Giostra dei Caroselli

pittura di Filippo Gagliardi

La Giostra dei Caroselli è il titolo di un dipinto realizzato per tramandare il ricordo di una spettacolare festa - tenutasi a Roma il 28 febbraio 1656, durante il Carnevale di quell'anno - organizzata dalla famiglia Barberini in onore di Cristina di Svezia. A Filippo Gagliardi spettano gli sfondi architettonici della composizione mentre il Lauri dipinse le tante figure (più di duecento) degli spettatori e dei protagonisti della scena che compaiono nella grande tela.

Giostra dei Caroselli
AutoriFilippo Gagliardi e Filippo Lauri
Data1656-1659
Tecnicaolio su tela
Dimensioni231×340 cm
UbicazioneMuseo di Roma a Palazzo Braschi, Roma

L'opera è una delle più significative testimonianze giunteci sulla festa e sul teatro del periodo barocco, tesi, con la ricchezza degli apparati, delle scenografie, dei costumi e grazie all'uso di ardimentose macchine sceniche, a stupire, entusiasmare, ingannare i sensi dello spettatore, in una parola a meravigliarlo[1].

Storia

David Beck, Ritratto di Cristina di Svezia, 1650 ca., Stoccolma, Livrustkammaren

La regina scandinava aveva poco prima abbandonato la fede protestante per abbracciare il cattolicesimo, scelta che aveva comportato la sua abdicazione dal trono svedese non essendo quel Paese - fieramente luterano - disposto ad accettare un sovrano “papista”. Cristina aveva così lasciato la Svezia scegliendo infine di stabilirsi a Roma.

Il papa Alessandro VII, da poco asceso al soglio, accolse Cristina con ogni onore, ravvisando nella sua conversione e nella di lei venuta nella Città eterna l'occasione per inscenare la celebrazione propagandistica di un grande successo del cattolicesimo[2]. La Svezia infatti non era solo un paese protestante ma con la vittoria della Guerra dei trent'anni - nel corso della quale gli svedesi si erano coperti di gloria - era divenuta nei fatti la nazione capofila di quel credo, nonché una delle potenze emergenti sullo scacchiere europeo.

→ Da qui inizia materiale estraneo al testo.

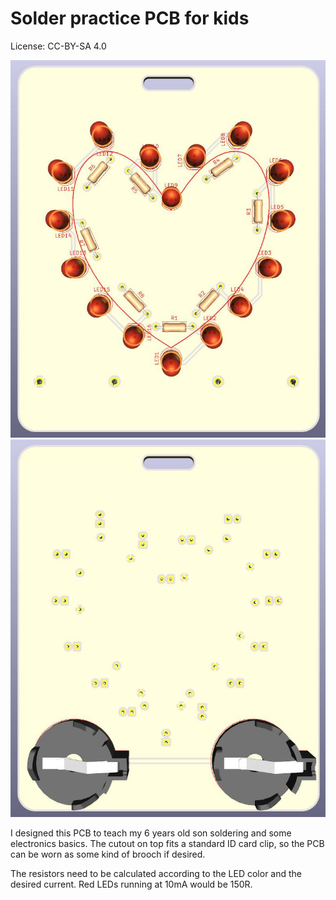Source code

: # Solder practice PCB for kids

License: CC-BY-SA 4.0

![Solder-practice-heart-front.jpg](./Solder-practice-heart-front.jpg)![Solder-practice-heart-back.jpg](./Solder-practice-heart-back.jpg)

I designed this PCB to teach my 6 years old son soldering and some electronics basics. The cutout on top fits a standard ID card clip, so the PCB can be worn as some kind of brooch if desired.

The resistors need to be calculated according to the LED color and the desired current. Red LEDs running at 10mA would be 150R.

Filippo Gagliardi e Agostino Tassi, La Giostra del Saracino del 1634, 1656-1659, Roma, Palazzo Braschi

Cristina fu quindi trionfalmente accolta dal papa: il suo solenne ingresso in Città, avvenuto nel dicembre del 1655, segnò l'avvio di una serie di grandi celebrazioni in suo onore[2].

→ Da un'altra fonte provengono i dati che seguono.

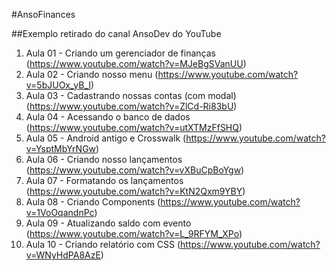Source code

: #AnsoFinances

##Exemplo retirado do canal AnsoDev do YouTube

1. Aula 01 - Criando um gerenciador de finanças (https://www.youtube.com/watch?v=MJeBgSVanUU)
1. Aula 02 - Criando nosso menu (https://www.youtube.com/watch?v=5bJUOx_yB_I)
1. Aula 03 - Cadastrando nossas contas (com modal) (https://www.youtube.com/watch?v=ZlCd-Ri83bU)
1. Aula 04 - Acessando o banco de dados (https://www.youtube.com/watch?v=utXTMzFfSHQ)
1. Aula 05 - Android antigo e Crosswalk (https://www.youtube.com/watch?v=YsptMbYrNGw)
1. Aula 06 - Criando nosso lançamentos (https://www.youtube.com/watch?v=vXBuCpBoYgw)
1. Aula 07 - Formatando os lançamentos (https://www.youtube.com/watch?v=KtN2Qxm9YBY)
1. Aula 08 - Criando Components (https://www.youtube.com/watch?v=1VoOqandnPc)
1. Aula 09 - Atualizando saldo com evento (https://www.youtube.com/watch?v=L_9RFYM_XPo)
1. Aula 10 - Criando relatório com CSS (https://www.youtube.com/watch?v=WNyHdPA8AzE)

Anche la nobiltà romana fece a gara per offrire fastosi festeggiamenti alla regina e l'arrivo del Carnevale - festività amatissima nella Roma del tempo - era un'ottima occasione a tal fine[2].

I Barberini vollero primeggiare nelle feste per Cristina: per la casata infatti era anche l'occasione per lanciare un preciso messaggio all'Urbe. Se i Barberini avevano dovuto assumere una posizione defilata durante il pontificato di Innocenzo X Pamphilj - papa loro ostile che li tenne lontani dal potere e di fatto ne impose il sostanziale esilio in Francia - con il nuovo pontefice Chigi, seduto sulla Cattedra di Pietro grazie al decisivo appoggio dei Barberini, le cose erano cambiate. I Barberini vollero far capire alla Città di essere tornati sulla scena ricchi e potenti come in passato. Lo sfarzo e la magnificenza dei festeggiamenti da loro organizzati per la regina svedese durante il Carnevale del 1656 avrebbero dovuto essere il primo inequivocabile segnale in questo senso[3].

La Giostra dei Caroselli - oggetto del dipinto di Gagliardi e Lauri - fu il culmine delle celebrazioni barberiniane per Cristina nonché una delle più spettacolari (e costose) feste barocche del Seicento romano: il carosello del 1656 infatti fece rivivere e forse superò il ricordo di un'altra, già quasi leggendaria, festa carnascialesca, organizzata non a caso ancora dai Barberini, cioè la Giostra del Saracino del 1634, inscenata a Piazza Navona durante il pontificato di Maffeo Barberini (al soglio Urbano VIII)[4].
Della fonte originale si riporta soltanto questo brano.